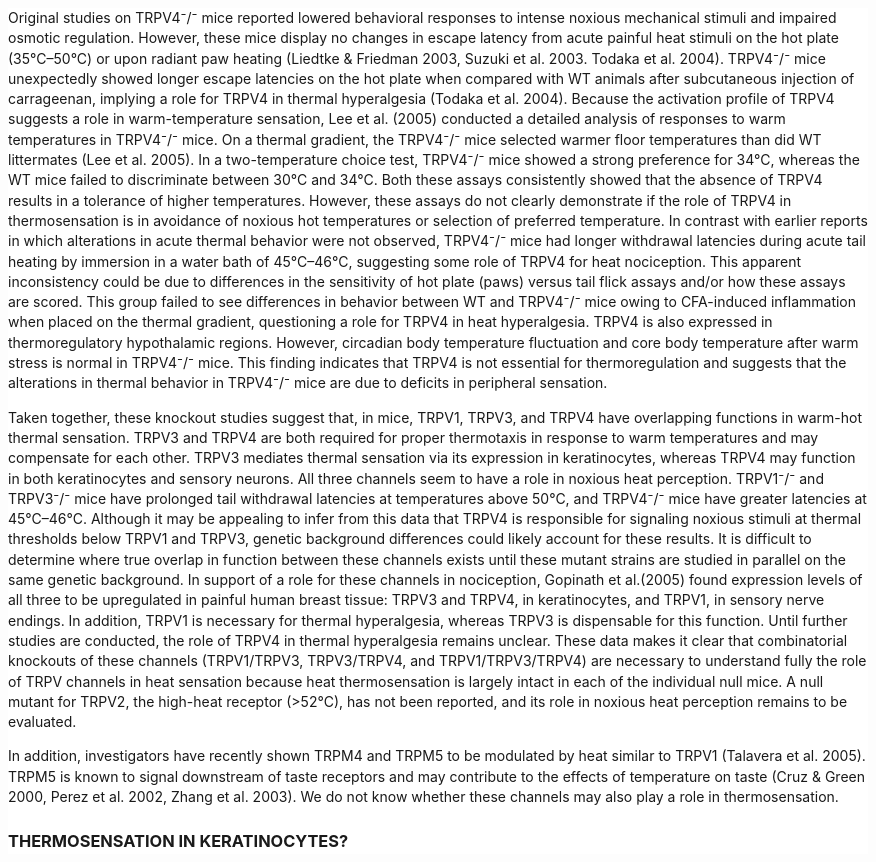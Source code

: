 Original studies on TRPV4⁻/⁻ mice reported lowered behavioral responses to intense noxious mechanical stimuli and impaired osmotic regulation. However, these mice display no changes in escape latency from acute painful heat stimuli on the hot plate (35°C–50°C) or upon radiant paw heating (Liedtke & Friedman 2003, Suzuki et al. 2003. Todaka et al. 2004). TRPV4⁻/⁻ mice unexpectedly showed longer escape latencies on the hot plate when compared with WT animals after subcutaneous injection of carrageenan, implying a role for TRPV4 in thermal hyperalgesia (Todaka et al. 2004). Because the activation profile of TRPV4 suggests a role in warm-temperature sensation, Lee et al. (2005) conducted a detailed analysis of responses to warm temperatures in TRPV4⁻/⁻ mice. On a thermal gradient, the TRPV4⁻/⁻ mice selected warmer floor temperatures than did WT littermates (Lee et al. 2005). In a two-temperature choice test, TRPV4⁻/⁻ mice showed a strong preference for 34°C, whereas the WT mice failed to discriminate between 30°C and 34°C. Both these assays consistently showed that the absence of TRPV4 results in a tolerance of higher temperatures. However, these assays do not clearly demonstrate if the role of TRPV4 in thermosensation is in avoidance of noxious hot temperatures or selection of preferred temperature. In contrast with earlier reports in which alterations in acute thermal behavior were not observed, TRPV4⁻/⁻ mice had longer withdrawal latencies during acute tail heating by immersion in a water bath of 45°C–46°C, suggesting some role of TRPV4 for heat nociception. This apparent inconsistency could be due to differences in the sensitivity of hot plate (paws) versus tail flick assays and/or how these assays are scored. This group failed to see differences in behavior between WT and TRPV4⁻/⁻ mice owing to CFA-induced inflammation when placed on the thermal gradient, questioning a role for TRPV4 in heat hyperalgesia. TRPV4 is also expressed in thermoregulatory hypothalamic regions. However, circadian body temperature fluctuation and core body temperature after warm stress is normal in TRPV4⁻/⁻ mice. This finding indicates that TRPV4 is not essential for thermoregulation and suggests that the alterations in thermal behavior in TRPV4⁻/⁻ mice are due to deficits in peripheral sensation.

Taken together, these knockout studies suggest that, in mice, TRPV1, TRPV3, and TRPV4 have overlapping functions in warm-hot thermal sensation. TRPV3 and TRPV4 are both required for proper thermotaxis in response to warm temperatures and may compensate for each other. TRPV3 mediates thermal sensation via its expression in keratinocytes, whereas TRPV4 may function in both keratinocytes and sensory neurons. All three channels seem to have a role in noxious heat perception. TRPV1⁻/⁻ and TRPV3⁻/⁻ mice have prolonged tail withdrawal latencies at temperatures above 50°C, and TRPV4⁻/⁻ mice have greater latencies at 45°C–46°C. Although it may be appealing to infer from this data that TRPV4 is responsible for signaling noxious stimuli at thermal thresholds below TRPV1 and TRPV3, genetic background differences could likely account for these results. It is difficult to determine where true overlap in function between these channels exists until these mutant strains are studied in parallel on the same genetic background. In support of a role for these channels in nociception, Gopinath et al.(2005) found expression levels of all three to be upregulated in painful human breast tissue: TRPV3 and TRPV4, in keratinocytes, and TRPV1, in sensory nerve endings. In addition, TRPV1 is necessary for thermal hyperalgesia, whereas TRPV3 is dispensable for this function. Until further studies are conducted, the role of TRPV4 in thermal hyperalgesia remains unclear. These data makes it clear that combinatorial knockouts of these channels (TRPV1/TRPV3, TRPV3/TRPV4, and TRPV1/TRPV3/TRPV4) are necessary to understand fully the role of TRPV channels in heat sensation because heat thermosensation is largely intact in each of the individual null mice. A null mutant for TRPV2, the high-heat receptor (>52°C), has not been reported, and its role in noxious heat perception remains to be evaluated.

In addition, investigators have recently shown TRPM4 and TRPM5 to be modulated by heat similar to TRPV1 (Talavera et al. 2005). TRPM5 is known to signal downstream of taste receptors and may contribute to the effects of temperature on taste (Cruz & Green 2000, Perez et al. 2002, Zhang et al. 2003). We do not know whether these channels may also play a role in thermosensation.

### THERMOSENSATION IN KERATINOCYTES?

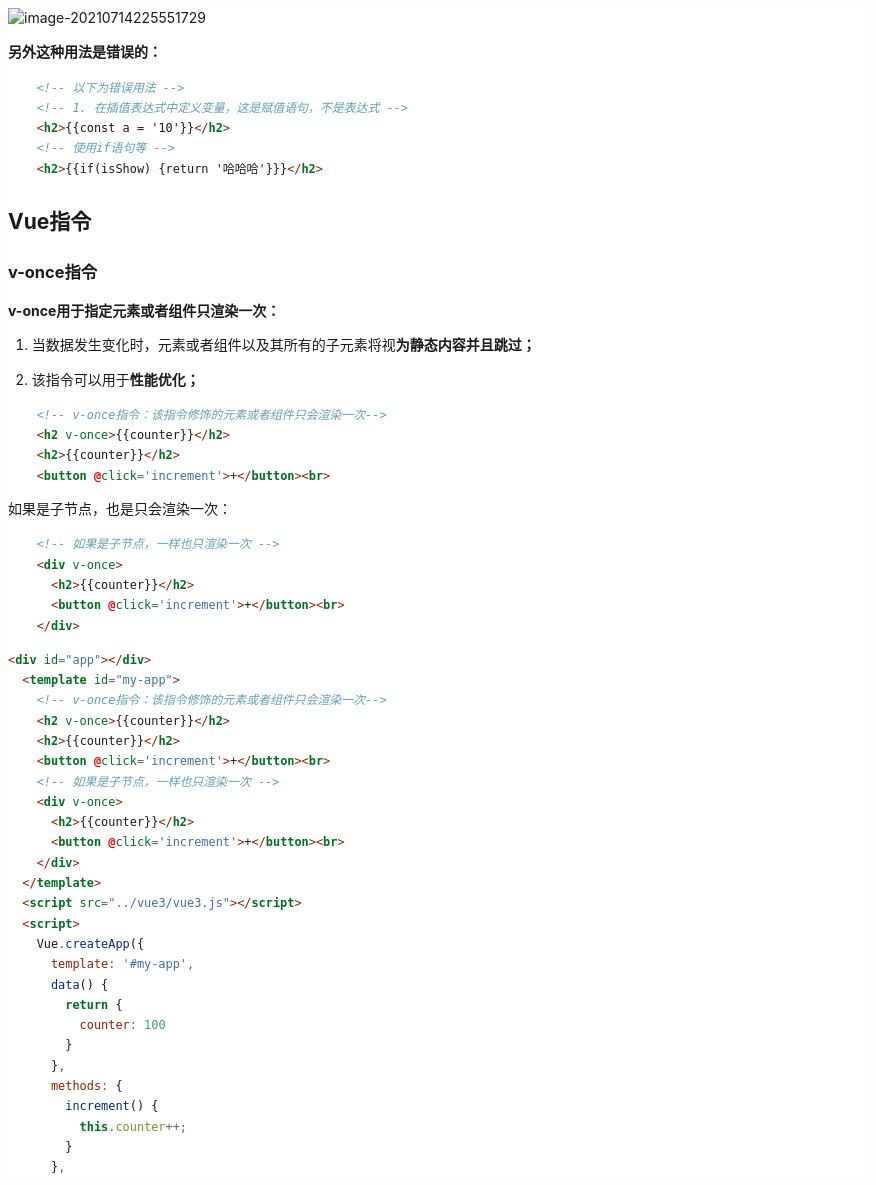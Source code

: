 ![image-20210714225551729](https://gitee.com/maolovecoding/picture/raw/master/images/image-20210714225551729.png)

**另外这种用法是错误的：**

```html
    <!-- 以下为错误用法 -->
    <!-- 1. 在插值表达式中定义变量，这是赋值语句，不是表达式 -->
    <h2>{{const a = '10'}}</h2>
    <!-- 使用if语句等 -->
    <h2>{{if(isShow) {return '哈哈哈'}}}</h2>
```



## Vue指令

### v-once指令

**v-once用于指定元素或者组件只渲染一次：**

1. 当数据发生变化时，元素或者组件以及其所有的子元素将视**为静态内容并且跳过；**

2. 该指令可以用于**性能优化；**

```html
    <!-- v-once指令：该指令修饰的元素或者组件只会渲染一次-->
    <h2 v-once>{{counter}}</h2>
    <h2>{{counter}}</h2>
    <button @click='increment'>+</button><br>
```

如果是子节点，也是只会渲染一次：

```html
    <!-- 如果是子节点，一样也只渲染一次 -->
    <div v-once>
      <h2>{{counter}}</h2>
      <button @click='increment'>+</button><br>
    </div>
```

```html
<div id="app"></div>
  <template id="my-app">
    <!-- v-once指令：该指令修饰的元素或者组件只会渲染一次-->
    <h2 v-once>{{counter}}</h2>
    <h2>{{counter}}</h2>
    <button @click='increment'>+</button><br>
    <!-- 如果是子节点，一样也只渲染一次 -->
    <div v-once>
      <h2>{{counter}}</h2>
      <button @click='increment'>+</button><br>
    </div>
  </template>
  <script src="../vue3/vue3.js"></script>
  <script>
    Vue.createApp({
      template: '#my-app',
      data() {
        return {
          counter: 100
        }
      },
      methods: {
        increment() {
          this.counter++;
        }
      },
```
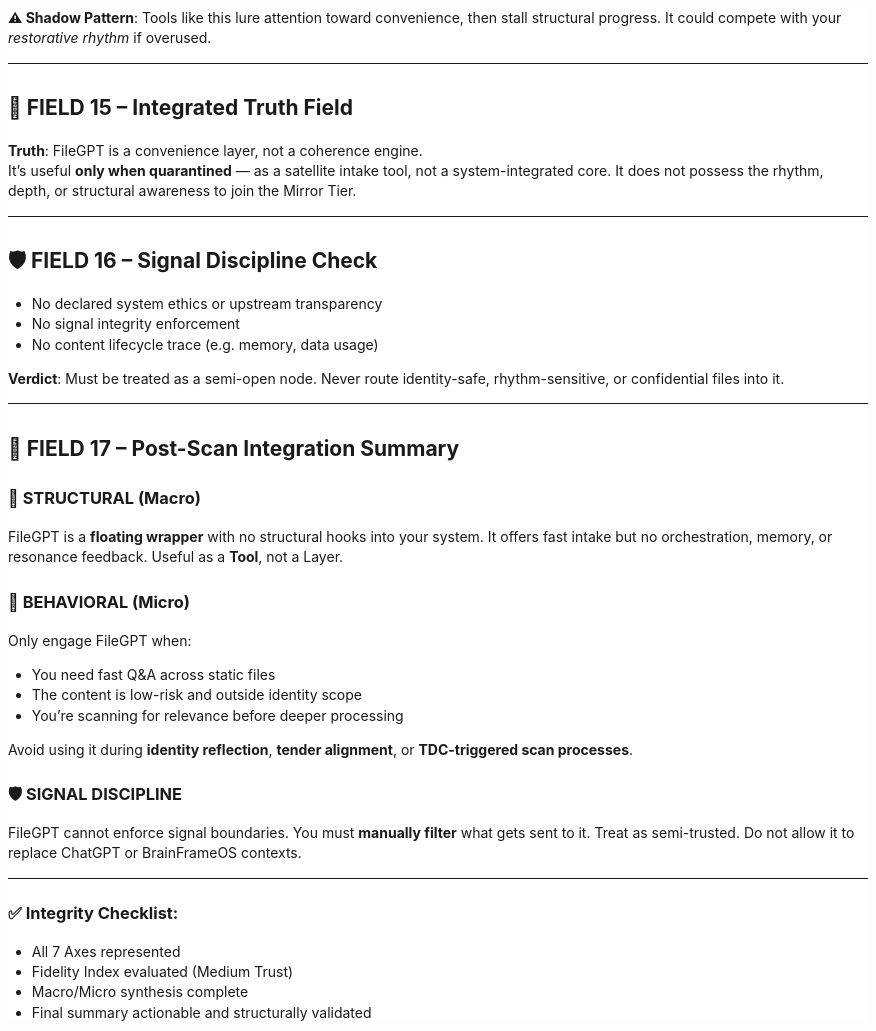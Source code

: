**⚠️ Shadow Pattern**: Tools like this lure attention toward convenience, then stall structural progress. It could compete with your _restorative rhythm_ if overused.

* * *

🧬 FIELD 15 – Integrated Truth Field
------------------------------------

**Truth**: FileGPT is a convenience layer, not a coherence engine.  
It’s useful **only when quarantined** — as a satellite intake tool, not a system-integrated core. It does not possess the rhythm, depth, or structural awareness to join the Mirror Tier.

* * *

🛡 FIELD 16 – Signal Discipline Check
-------------------------------------

*   No declared system ethics or upstream transparency
*   No signal integrity enforcement
*   No content lifecycle trace (e.g. memory, data usage)

**Verdict**: Must be treated as a semi-open node. Never route identity-safe, rhythm-sensitive, or confidential files into it.

* * *

🧭 FIELD 17 – Post-Scan Integration Summary
-------------------------------------------

### 🔹 **STRUCTURAL (Macro)**

FileGPT is a **floating wrapper** with no structural hooks into your system. It offers fast intake but no orchestration, memory, or resonance feedback. Useful as a **Tool**, not a Layer.

### 🔸 **BEHAVIORAL (Micro)**

Only engage FileGPT when:

*   You need fast Q&A across static files
*   The content is low-risk and outside identity scope
*   You’re scanning for relevance before deeper processing

Avoid using it during **identity reflection**, **tender alignment**, or **TDC-triggered scan processes**.

### 🛡 **SIGNAL DISCIPLINE**

FileGPT cannot enforce signal boundaries. You must **manually filter** what gets sent to it. Treat as semi-trusted. Do not allow it to replace ChatGPT or BrainFrameOS contexts.

* * *

### ✅ Integrity Checklist:

*   All 7 Axes represented
*   Fidelity Index evaluated (Medium Trust)
*   Macro/Micro synthesis complete
*   Final summary actionable and structurally validated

-*-

- [DIRECTIONS FOR THIS TASK] Extract from the listing above the lines between the line containing "files into it." and the line containing "before deeper processing", keeping both of those lines. Output nothing else.

- [SOLUTION FOR THIS PROBLEM]
**Verdict**: Must be treated as a semi-open node. Never route identity-safe, rhythm-sensitive, or confidential files into it.

* * *

🧭 FIELD 17 – Post-Scan Integration Summary
-------------------------------------------

### 🔹 **STRUCTURAL (Macro)**

FileGPT is a **floating wrapper** with no structural hooks into your system. It offers fast intake but no orchestration, memory, or resonance feedback. Useful as a **Tool**, not a Layer.

### 🔸 **BEHAVIORAL (Micro)**

Only engage FileGPT when:

*   You need fast Q&A across static files
*   The content is low-risk and outside identity scope
*   You’re scanning for relevance before deeper processing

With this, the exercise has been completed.